Each record that follows goes into your reply unchanged; the pictures do not.

--- Dataset entries ---

=== Section Start ===

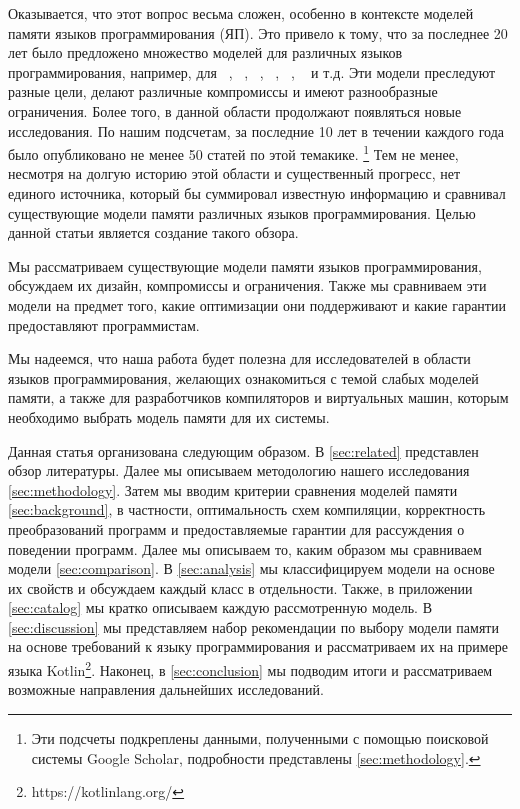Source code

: Оказывается, что этот вопрос весьма сложен, 
особенно в контексте моделей памяти языков программирования (ЯП).
Это привело к тому, что за последнее 20 лет было предложено 
множество моделей для различных языков программирования, например, для 
\Java~\cite{Manson-al:POPL05, Bender-Palsberg:OOPSLA19}, \CPP~\cite{Batty-al:POPL11}, 
\LLVM~\cite{Chakraborty-Vafeiadis:CGO17}, \JS~\cite{Watt-al:PLDI2020}, 
\OCaml~\cite{Manson-al:POPL05}, \Haskell~\cite{Vollmer-al:PPoPP17} и т.д.
Эти модели преследуют разные цели, делают различные компромиссы
и имеют разнообразные ограничения.
Более того, в данной области продолжают появляться новые исследования. 
По нашим подсчетам, за последние 10 лет в течении 
каждого года было опубликовано не менее 50 статей по этой темакике.%
\footnote{Эти подсчеты подкреплены данными, полученными 
с помощью поисковой системы Google Scholar, 
подробности представлены \cref{sec:methodology}.}
Тем не менее, несмотря на долгую историю этой области и существенный прогресс,
нет единого источника, который бы суммировал 
известную информацию и сравнивал существующие 
модели памяти различных языков программирования. 
Целью данной статьи является создание такого обзора. 

Мы рассматриваем существующие модели памяти языков программирования, 
обсуждаем их дизайн, компромиссы и ограничения. 
Также мы сравниваем эти модели на предмет того,
какие оптимизации они поддерживают 
и какие гарантии предоставляют программистам. 

Мы надеемся, что наша работа будет полезна для 
исследователей в области языков программирования, 
желающих ознакомиться с темой слабых моделей памяти, 
а также для разработчиков компиляторов и виртуальных машин, 
которым необходимо выбрать модель памяти для их системы.

Данная статья организована следующим образом. 
В \cref{sec:related} представлен обзор литературы. 
Далее мы описываем методологию нашего исследования \cref{sec:methodology}.
Затем мы вводим критерии сравнения моделей памяти \cref{sec:background}, 
в частности, оптимальность схем компиляции, 
корректность преобразований программ
и предоставляемые гарантии для рассуждения 
о поведении программ.  
Далее мы описываем то, каким образом мы  
сравниваем  модели \cref{sec:comparison}. 
В \cref{sec:analysis} мы классифицируем модели на основе их свойств
и обсуждаем каждый класс в отдельности. 
Также, в приложении \ref{sec:catalog} мы кратко описываем каждую рассмотренную модель. 
В \cref{sec:discussion} мы представляем набор рекомендации 
по выбору модели памяти на основе требований к языку программирования 
и рассматриваем их на примере языка Kotlin\footnote{https://kotlinlang.org/}.
Наконец, в \cref{sec:conclusion} мы подводим итоги 
и рассматриваем возможные направления дальнейших исследований.
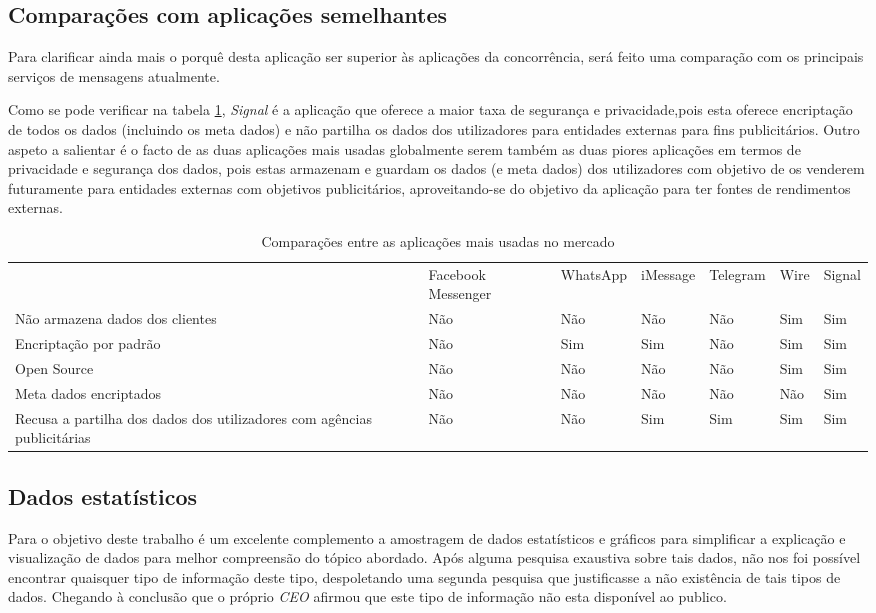 \subsection{Comparações com aplicações semelhantes}
\label{sec:comparacoes}
Para clarificar ainda mais o porquê desta aplicação ser superior às aplicações da concorrência, será feito uma comparação com os principais serviços de mensagens atualmente.

Como se pode verificar na tabela \ref{tab:comparacoes}, \textit{Signal} é a aplicação que oferece a maior taxa de segurança e privacidade,pois esta oferece encriptação de todos os dados (incluindo os meta dados) e não partilha os dados dos utilizadores para entidades externas para fins publicitários.
Outro aspeto a salientar é o facto de as duas aplicações mais usadas globalmente serem também as duas piores aplicações em termos de privacidade e segurança dos dados, pois estas armazenam e guardam os dados (e meta dados) dos utilizadores com objetivo de os venderem futuramente para entidades externas com objetivos publicitários, aproveitando-se do objetivo da aplicação para ter fontes de rendimentos externas.

\begin{table}[!h]

\centering
\begin{adjustbox}{width=1\textwidth}
\begin{tabular}{lllllll}
                                & Facebook Messenger & WhatsApp & iMessage & Telegram & Wire & Signal \\
Não armazena dados dos clientes & Não                & Não      & Não      & Não      & Sim  & Sim    \\
Encriptação por padrão          & Não                & Sim      & Sim      & Não      & Sim  & Sim    \\
Open Source                     & Não                & Não      & Não      & Não      & Sim  & Sim    \\
Meta dados encriptados          & Não                & Não      & Não      & Não      & Não  & Sim    \\
Recusa a partilha dos dados dos utilizadores com agências publicitárias & Não & Não & Sim & Sim & Sim & Sim
\end{tabular}
\label{tab:comparacoes}
\end{adjustbox}
\caption{Comparações entre as aplicações mais usadas no mercado}
\end{table}


\subsection{Dados estatísticos}
\label{sec:estatis}
Para o objetivo deste trabalho é um excelente complemento a amostragem de dados estatísticos e gráficos para simplificar a explicação e visualização de dados para melhor compreensão do tópico abordado.
Após alguma pesquisa exaustiva sobre tais dados, não nos foi possível encontrar quaisquer tipo de informação deste tipo, despoletando uma segunda pesquisa que justificasse a não existência de tais tipos de dados. Chegando à conclusão que o próprio \textit{CEO} afirmou que este tipo de informação não esta disponível ao publico.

=== Section End ===

--- Reply to the exercise ---
Source code

: Оказывается, что этот вопрос весьма сложен, 
особенно в контексте моделей памяти языков программирования (ЯП).
Это привело к тому, что за последнее 20 лет было предложено 
множество моделей для различных языков программирования, например, для 
\Java~\cite{Manson-al:POPL05, Bender-Palsberg:OOPSLA19}, \CPP~\cite{Batty-al:POPL11}, 
\LLVM~\cite{Chakraborty-Vafeiadis:CGO17}, \JS~\cite{Watt-al:PLDI2020}, 
\OCaml~\cite{Manson-al:POPL05}, \Haskell~\cite{Vollmer-al:PPoPP17} и т.д.
Эти модели преследуют разные цели, делают различные компромиссы
и имеют разнообразные ограничения.
Более того, в данной области продолжают появляться новые исследования. 
По нашим подсчетам, за последние 10 лет в течении 
каждого года было опубликовано не менее 50 статей по этой темакике.%
\footnote{Эти подсчеты подкреплены данными, полученными 
с помощью поисковой системы Google Scholar, 
подробности представлены \cref{sec:methodology}.}
Тем не менее, несмотря на долгую историю этой области и существенный прогресс,
нет единого источника, который бы суммировал 
известную информацию и сравнивал существующие 
модели памяти различных языков программирования. 
Целью данной статьи является создание такого обзора. 

Мы рассматриваем существующие модели памяти языков программирования, 
обсуждаем их дизайн, компромиссы и ограничения. 
Также мы сравниваем эти модели на предмет того,
какие оптимизации они поддерживают 
и какие гарантии предоставляют программистам. 

Мы надеемся, что наша работа будет полезна для 
исследователей в области языков программирования, 
желающих ознакомиться с темой слабых моделей памяти, 
а также для разработчиков компиляторов и виртуальных машин, 
которым необходимо выбрать модель памяти для их системы.

Данная статья организована следующим образом. 
В \cref{sec:related} представлен обзор литературы. 
Далее мы описываем методологию нашего исследования \cref{sec:methodology}.
Затем мы вводим критерии сравнения моделей памяти \cref{sec:background}, 
в частности, оптимальность схем компиляции, 
корректность преобразований программ
и предоставляемые гарантии для рассуждения 
о поведении программ.  
Далее мы описываем то, каким образом мы  
сравниваем  модели \cref{sec:comparison}. 
В \cref{sec:analysis} мы классифицируем модели на основе их свойств
и обсуждаем каждый класс в отдельности. 
Также, в приложении \ref{sec:catalog} мы кратко описываем каждую рассмотренную модель. 
В \cref{sec:discussion} мы представляем набор рекомендации 
по выбору модели памяти на основе требований к языку программирования 
и рассматриваем их на примере языка Kotlin\footnote{https://kotlinlang.org/}.
Наконец, в \cref{sec:conclusion} мы подводим итоги 
и рассматриваем возможные направления дальнейших исследований.
 \subsection{Comparações com aplicações semelhantes}
\label{sec:comparacoes}
Para clarificar ainda mais o porquê desta aplicação ser superior às aplicações da concorrência, será feito uma comparação com os principais serviços de mensagens atualmente.

Como se pode verificar na tabela \ref{tab:comparacoes}, \textit{Signal} é a aplicação que oferece a maior taxa de segurança e privacidade,pois esta oferece encriptação de todos os dados (incluindo os meta dados) e não partilha os dados dos utilizadores para entidades externas para fins publicitários.
Outro aspeto a salientar é o facto de as duas aplicações mais usadas globalmente serem também as duas piores aplicações em termos de privacidade e segurança dos dados, pois estas armazenam e guardam os dados (e meta dados) dos utilizadores com objetivo de os venderem futuramente para entidades externas com objetivos publicitários, aproveitando-se do objetivo da aplicação para ter fontes de rendimentos externas.

\begin{table}[!h]

\centering
\begin{adjustbox}{width=1\textwidth}
\begin{tabular}{lllllll}
                                & Facebook Messenger & WhatsApp & iMessage & Telegram & Wire & Signal \\
Não armazena dados dos clientes & Não                & Não      & Não      & Não      & Sim  & Sim    \\
Encriptação por padrão          & Não                & Sim      & Sim      & Não      & Sim  & Sim    \\
Open Source                     & Não                & Não      & Não      & Não      & Sim  & Sim    \\
Meta dados encriptados          & Não                & Não      & Não      & Não      & Não  & Sim    \\
Recusa a partilha dos dados dos utilizadores com agências publicitárias & Não & Não & Sim & Sim & Sim & Sim
\end{tabular}
\label{tab:comparacoes}
\end{adjustbox}
\caption{Comparações entre as aplicações mais usadas no mercado}
\end{table}


\subsection{Dados estatísticos}
\label{sec:estatis}
Para o objetivo deste trabalho é um excelente complemento a amostragem de dados estatísticos e gráficos para simplificar a explicação e visualização de dados para melhor compreensão do tópico abordado.
Após alguma pesquisa exaustiva sobre tais dados, não nos foi possível encontrar quaisquer tipo de informação deste tipo, despoletando uma segunda pesquisa que justificasse a não existência de tais tipos de dados. Chegando à conclusão que o próprio \textit{CEO} afirmou que este tipo de informação não esta disponível ao publico.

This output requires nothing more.